Plain-text document sources
- Opening Delimiter -

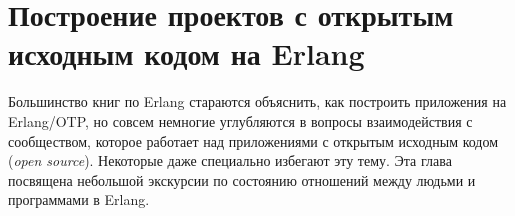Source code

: \documentclass[11pt, oneside]{book}   	%
\begin{document}


\chapter{Построение проектов с открытым исходным кодом на Erlang}
\label{chap:building-open-source-erlang-software}

Большинство книг по Erlang стараются объяснить, как построить приложения на Erlang/OTP, но совсем немногие углубляются в вопросы взаимодействия с сообществом, которое работает над приложениями с открытым исходным кодом (\emph{open source}). Некоторые даже специально избегают эту тему. Эта глава посвящена небольшой экскурсии по состоянию отношений между людьми и программами в Erlang.
\end{document}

- Closing Delimiter -

# [EXERCISE REQUIREMENTS]
Every record must be duplicated exactly, except for the pictures, which are left out.

# [EXERCISE ANSWER]
Source code

: \documentclass[11pt, oneside]{book}   	%
\begin{document}


\chapter{Построение проектов с открытым исходным кодом на Erlang}
\label{chap:building-open-source-erlang-software}

Большинство книг по Erlang стараются объяснить, как построить приложения на Erlang/OTP, но совсем немногие углубляются в вопросы взаимодействия с сообществом, которое работает над приложениями с открытым исходным кодом (\emph{open source}). Некоторые даже специально избегают эту тему. Эта глава посвящена небольшой экскурсии по состоянию отношений между людьми и программами в Erlang.
\end{document}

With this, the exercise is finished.